EXERCISE PROMPT: Please output each entry exactly as it appears.

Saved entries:
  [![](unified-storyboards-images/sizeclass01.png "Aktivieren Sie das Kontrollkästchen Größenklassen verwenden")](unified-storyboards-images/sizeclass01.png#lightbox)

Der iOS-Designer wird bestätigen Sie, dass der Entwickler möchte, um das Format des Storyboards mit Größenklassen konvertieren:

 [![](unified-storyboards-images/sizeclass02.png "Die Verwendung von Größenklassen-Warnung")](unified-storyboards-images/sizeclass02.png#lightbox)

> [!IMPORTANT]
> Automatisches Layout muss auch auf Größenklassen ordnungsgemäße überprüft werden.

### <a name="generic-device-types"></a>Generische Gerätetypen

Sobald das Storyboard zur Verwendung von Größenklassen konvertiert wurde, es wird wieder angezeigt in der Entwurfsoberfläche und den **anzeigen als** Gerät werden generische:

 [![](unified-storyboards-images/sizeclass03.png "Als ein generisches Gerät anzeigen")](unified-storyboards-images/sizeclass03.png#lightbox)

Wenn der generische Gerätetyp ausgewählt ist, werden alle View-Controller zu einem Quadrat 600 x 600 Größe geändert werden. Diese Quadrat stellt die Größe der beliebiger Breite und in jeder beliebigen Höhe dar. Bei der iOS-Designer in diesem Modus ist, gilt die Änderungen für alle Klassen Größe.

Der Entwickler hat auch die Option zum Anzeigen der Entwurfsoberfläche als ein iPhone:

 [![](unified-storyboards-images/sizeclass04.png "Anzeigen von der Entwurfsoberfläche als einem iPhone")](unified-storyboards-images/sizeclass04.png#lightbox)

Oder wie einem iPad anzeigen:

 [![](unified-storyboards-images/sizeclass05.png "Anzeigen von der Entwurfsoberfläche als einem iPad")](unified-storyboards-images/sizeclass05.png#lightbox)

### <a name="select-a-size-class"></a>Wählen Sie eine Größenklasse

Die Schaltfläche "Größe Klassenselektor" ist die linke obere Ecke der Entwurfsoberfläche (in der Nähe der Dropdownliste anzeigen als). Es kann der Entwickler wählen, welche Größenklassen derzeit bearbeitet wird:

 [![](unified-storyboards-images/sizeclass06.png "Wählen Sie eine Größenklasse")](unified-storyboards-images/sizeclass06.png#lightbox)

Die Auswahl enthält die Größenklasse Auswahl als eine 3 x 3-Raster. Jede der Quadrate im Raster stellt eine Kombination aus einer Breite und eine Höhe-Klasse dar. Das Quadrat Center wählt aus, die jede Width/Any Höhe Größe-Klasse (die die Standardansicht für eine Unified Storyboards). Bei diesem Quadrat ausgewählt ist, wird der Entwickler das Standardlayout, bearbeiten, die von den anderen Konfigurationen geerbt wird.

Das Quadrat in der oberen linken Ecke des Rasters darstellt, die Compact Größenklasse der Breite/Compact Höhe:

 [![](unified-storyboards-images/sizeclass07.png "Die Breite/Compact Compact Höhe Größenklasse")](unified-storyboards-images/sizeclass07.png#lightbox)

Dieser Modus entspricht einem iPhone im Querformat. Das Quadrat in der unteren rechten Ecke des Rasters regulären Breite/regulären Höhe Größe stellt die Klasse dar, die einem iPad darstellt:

ANSWER BOX:
  [![](unified-storyboards-images/sizeclass01.png "Aktivieren Sie das Kontrollkästchen Größenklassen verwenden")](unified-storyboards-images/sizeclass01.png#lightbox)

Der iOS-Designer wird bestätigen Sie, dass der Entwickler möchte, um das Format des Storyboards mit Größenklassen konvertieren:

 [![](unified-storyboards-images/sizeclass02.png "Die Verwendung von Größenklassen-Warnung")](unified-storyboards-images/sizeclass02.png#lightbox)

> [!IMPORTANT]
> Automatisches Layout muss auch auf Größenklassen ordnungsgemäße überprüft werden.

### <a name="generic-device-types"></a>Generische Gerätetypen

Sobald das Storyboard zur Verwendung von Größenklassen konvertiert wurde, es wird wieder angezeigt in der Entwurfsoberfläche und den **anzeigen als** Gerät werden generische:

 [![](unified-storyboards-images/sizeclass03.png "Als ein generisches Gerät anzeigen")](unified-storyboards-images/sizeclass03.png#lightbox)

Wenn der generische Gerätetyp ausgewählt ist, werden alle View-Controller zu einem Quadrat 600 x 600 Größe geändert werden. Diese Quadrat stellt die Größe der beliebiger Breite und in jeder beliebigen Höhe dar. Bei der iOS-Designer in diesem Modus ist, gilt die Änderungen für alle Klassen Größe.

Der Entwickler hat auch die Option zum Anzeigen der Entwurfsoberfläche als ein iPhone:

 [![](unified-storyboards-images/sizeclass04.png "Anzeigen von der Entwurfsoberfläche als einem iPhone")](unified-storyboards-images/sizeclass04.png#lightbox)

Oder wie einem iPad anzeigen:

 [![](unified-storyboards-images/sizeclass05.png "Anzeigen von der Entwurfsoberfläche als einem iPad")](unified-storyboards-images/sizeclass05.png#lightbox)

### <a name="select-a-size-class"></a>Wählen Sie eine Größenklasse

Die Schaltfläche "Größe Klassenselektor" ist die linke obere Ecke der Entwurfsoberfläche (in der Nähe der Dropdownliste anzeigen als). Es kann der Entwickler wählen, welche Größenklassen derzeit bearbeitet wird:

 [![](unified-storyboards-images/sizeclass06.png "Wählen Sie eine Größenklasse")](unified-storyboards-images/sizeclass06.png#lightbox)

Die Auswahl enthält die Größenklasse Auswahl als eine 3 x 3-Raster. Jede der Quadrate im Raster stellt eine Kombination aus einer Breite und eine Höhe-Klasse dar. Das Quadrat Center wählt aus, die jede Width/Any Höhe Größe-Klasse (die die Standardansicht für eine Unified Storyboards). Bei diesem Quadrat ausgewählt ist, wird der Entwickler das Standardlayout, bearbeiten, die von den anderen Konfigurationen geerbt wird.

Das Quadrat in der oberen linken Ecke des Rasters darstellt, die Compact Größenklasse der Breite/Compact Höhe:

 [![](unified-storyboards-images/sizeclass07.png "Die Breite/Compact Compact Höhe Größenklasse")](unified-storyboards-images/sizeclass07.png#lightbox)

Dieser Modus entspricht einem iPhone im Querformat. Das Quadrat in der unteren rechten Ecke des Rasters regulären Breite/regulären Höhe Größe stellt die Klasse dar, die einem iPad darstellt:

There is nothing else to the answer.